* [Task item]
When you output the entries, begin with the first line and end with the line containing "[numerically stable vector", keeping each line exactly as it is.

* [Material for the task]
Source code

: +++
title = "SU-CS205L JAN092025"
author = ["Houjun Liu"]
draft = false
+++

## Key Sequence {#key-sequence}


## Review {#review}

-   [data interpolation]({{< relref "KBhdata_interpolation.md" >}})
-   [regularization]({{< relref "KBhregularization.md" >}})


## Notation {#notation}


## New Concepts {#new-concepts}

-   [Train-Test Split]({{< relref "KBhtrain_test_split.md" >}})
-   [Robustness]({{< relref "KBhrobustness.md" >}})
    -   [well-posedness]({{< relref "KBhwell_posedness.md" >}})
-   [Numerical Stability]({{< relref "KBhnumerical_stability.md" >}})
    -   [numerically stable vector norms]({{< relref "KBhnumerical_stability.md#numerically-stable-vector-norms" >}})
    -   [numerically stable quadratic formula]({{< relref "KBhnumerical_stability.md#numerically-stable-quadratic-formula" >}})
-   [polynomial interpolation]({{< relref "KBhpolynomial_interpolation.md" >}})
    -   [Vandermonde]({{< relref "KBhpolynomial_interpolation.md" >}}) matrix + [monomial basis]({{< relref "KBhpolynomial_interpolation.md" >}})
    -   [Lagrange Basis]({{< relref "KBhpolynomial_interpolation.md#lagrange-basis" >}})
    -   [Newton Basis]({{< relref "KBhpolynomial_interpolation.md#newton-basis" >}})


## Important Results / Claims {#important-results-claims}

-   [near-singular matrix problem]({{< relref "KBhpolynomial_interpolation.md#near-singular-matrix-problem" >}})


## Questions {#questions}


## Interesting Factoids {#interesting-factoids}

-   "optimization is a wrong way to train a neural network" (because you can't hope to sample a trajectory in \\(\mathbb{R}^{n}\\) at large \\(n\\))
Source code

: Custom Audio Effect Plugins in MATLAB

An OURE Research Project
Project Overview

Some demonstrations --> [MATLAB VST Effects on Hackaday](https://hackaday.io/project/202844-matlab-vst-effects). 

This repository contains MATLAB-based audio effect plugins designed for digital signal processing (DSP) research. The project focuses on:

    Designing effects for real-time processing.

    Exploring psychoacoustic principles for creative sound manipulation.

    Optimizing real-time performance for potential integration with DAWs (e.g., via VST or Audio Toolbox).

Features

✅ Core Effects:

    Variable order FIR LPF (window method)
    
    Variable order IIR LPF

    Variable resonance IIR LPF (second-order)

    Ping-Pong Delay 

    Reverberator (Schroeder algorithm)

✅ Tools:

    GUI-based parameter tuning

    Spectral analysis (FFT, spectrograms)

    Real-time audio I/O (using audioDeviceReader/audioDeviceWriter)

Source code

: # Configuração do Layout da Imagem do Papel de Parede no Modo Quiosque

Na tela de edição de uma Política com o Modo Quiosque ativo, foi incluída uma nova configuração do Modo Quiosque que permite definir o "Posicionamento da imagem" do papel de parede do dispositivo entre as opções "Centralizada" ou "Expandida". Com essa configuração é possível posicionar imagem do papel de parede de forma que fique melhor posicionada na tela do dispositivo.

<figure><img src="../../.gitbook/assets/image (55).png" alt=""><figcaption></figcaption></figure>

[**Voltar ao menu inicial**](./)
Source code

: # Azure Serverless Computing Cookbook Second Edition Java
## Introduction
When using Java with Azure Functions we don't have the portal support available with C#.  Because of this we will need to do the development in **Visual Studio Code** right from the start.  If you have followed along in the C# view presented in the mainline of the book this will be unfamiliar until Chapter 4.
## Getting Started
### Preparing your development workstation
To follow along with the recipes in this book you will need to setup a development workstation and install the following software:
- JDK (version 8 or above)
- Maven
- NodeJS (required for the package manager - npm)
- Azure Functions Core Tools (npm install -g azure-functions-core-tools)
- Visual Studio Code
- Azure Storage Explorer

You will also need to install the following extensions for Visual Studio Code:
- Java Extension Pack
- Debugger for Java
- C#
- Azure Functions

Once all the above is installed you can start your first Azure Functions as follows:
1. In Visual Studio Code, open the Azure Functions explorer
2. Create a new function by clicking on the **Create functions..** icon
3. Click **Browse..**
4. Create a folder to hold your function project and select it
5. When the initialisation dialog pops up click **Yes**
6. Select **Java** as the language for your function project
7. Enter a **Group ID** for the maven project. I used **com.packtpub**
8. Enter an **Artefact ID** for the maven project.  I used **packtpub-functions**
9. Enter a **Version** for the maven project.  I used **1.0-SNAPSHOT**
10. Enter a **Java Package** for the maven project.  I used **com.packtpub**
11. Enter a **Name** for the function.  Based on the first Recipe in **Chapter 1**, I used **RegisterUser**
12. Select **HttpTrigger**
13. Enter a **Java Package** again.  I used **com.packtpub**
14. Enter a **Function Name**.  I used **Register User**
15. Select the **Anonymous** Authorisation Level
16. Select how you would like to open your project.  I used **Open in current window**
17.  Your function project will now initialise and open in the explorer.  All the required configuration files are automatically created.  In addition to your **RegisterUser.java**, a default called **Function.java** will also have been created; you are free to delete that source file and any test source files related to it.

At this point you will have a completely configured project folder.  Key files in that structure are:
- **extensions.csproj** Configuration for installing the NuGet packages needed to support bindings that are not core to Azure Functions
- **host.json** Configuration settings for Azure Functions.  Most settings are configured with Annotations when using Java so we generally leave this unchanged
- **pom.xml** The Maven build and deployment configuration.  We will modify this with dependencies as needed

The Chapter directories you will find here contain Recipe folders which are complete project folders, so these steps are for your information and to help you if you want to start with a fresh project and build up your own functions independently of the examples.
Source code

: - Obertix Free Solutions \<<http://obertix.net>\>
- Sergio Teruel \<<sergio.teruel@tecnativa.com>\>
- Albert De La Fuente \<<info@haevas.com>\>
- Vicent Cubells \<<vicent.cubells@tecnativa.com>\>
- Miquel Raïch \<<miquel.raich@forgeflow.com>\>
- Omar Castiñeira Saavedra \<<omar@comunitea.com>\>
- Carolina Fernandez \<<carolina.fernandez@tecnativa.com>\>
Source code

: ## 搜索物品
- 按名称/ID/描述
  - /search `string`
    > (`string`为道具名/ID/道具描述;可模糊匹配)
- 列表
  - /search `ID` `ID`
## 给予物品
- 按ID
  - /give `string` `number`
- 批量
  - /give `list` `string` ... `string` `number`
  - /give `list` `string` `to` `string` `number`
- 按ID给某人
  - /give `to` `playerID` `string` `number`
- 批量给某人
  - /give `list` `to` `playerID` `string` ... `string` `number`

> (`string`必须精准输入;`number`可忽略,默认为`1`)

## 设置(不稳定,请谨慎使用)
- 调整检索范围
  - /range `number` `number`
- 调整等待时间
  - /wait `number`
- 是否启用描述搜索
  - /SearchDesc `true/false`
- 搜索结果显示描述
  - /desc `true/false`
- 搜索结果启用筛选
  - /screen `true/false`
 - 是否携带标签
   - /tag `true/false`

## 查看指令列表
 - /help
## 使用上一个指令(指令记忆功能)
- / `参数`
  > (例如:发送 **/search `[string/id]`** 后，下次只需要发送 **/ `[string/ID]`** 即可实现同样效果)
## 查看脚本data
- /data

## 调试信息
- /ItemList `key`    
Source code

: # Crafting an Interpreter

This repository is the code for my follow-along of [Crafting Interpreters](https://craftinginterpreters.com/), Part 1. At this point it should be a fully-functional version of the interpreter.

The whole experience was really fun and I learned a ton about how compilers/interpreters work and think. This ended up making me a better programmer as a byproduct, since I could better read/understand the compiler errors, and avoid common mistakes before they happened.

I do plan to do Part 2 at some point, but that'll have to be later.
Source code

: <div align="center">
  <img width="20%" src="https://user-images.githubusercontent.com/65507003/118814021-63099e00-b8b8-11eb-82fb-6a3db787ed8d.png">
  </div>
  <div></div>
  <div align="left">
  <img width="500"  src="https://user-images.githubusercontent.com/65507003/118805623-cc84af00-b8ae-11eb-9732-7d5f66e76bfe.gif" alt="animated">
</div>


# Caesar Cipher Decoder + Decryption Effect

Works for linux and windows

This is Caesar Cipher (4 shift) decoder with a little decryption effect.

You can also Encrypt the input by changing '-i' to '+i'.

* [Worked solution]
Source code

: +++
title = "SU-CS205L JAN092025"
author = ["Houjun Liu"]
draft = false
+++

## Key Sequence {#key-sequence}


## Review {#review}

-   [data interpolation]({{< relref "KBhdata_interpolation.md" >}})
-   [regularization]({{< relref "KBhregularization.md" >}})


## Notation {#notation}


## New Concepts {#new-concepts}

-   [Train-Test Split]({{< relref "KBhtrain_test_split.md" >}})
-   [Robustness]({{< relref "KBhrobustness.md" >}})
    -   [well-posedness]({{< relref "KBhwell_posedness.md" >}})
-   [Numerical Stability]({{< relref "KBhnumerical_stability.md" >}})
    -   [numerically stable vector norms]({{< relref "KBhnumerical_stability.md#numerically-stable-vector-norms" >}})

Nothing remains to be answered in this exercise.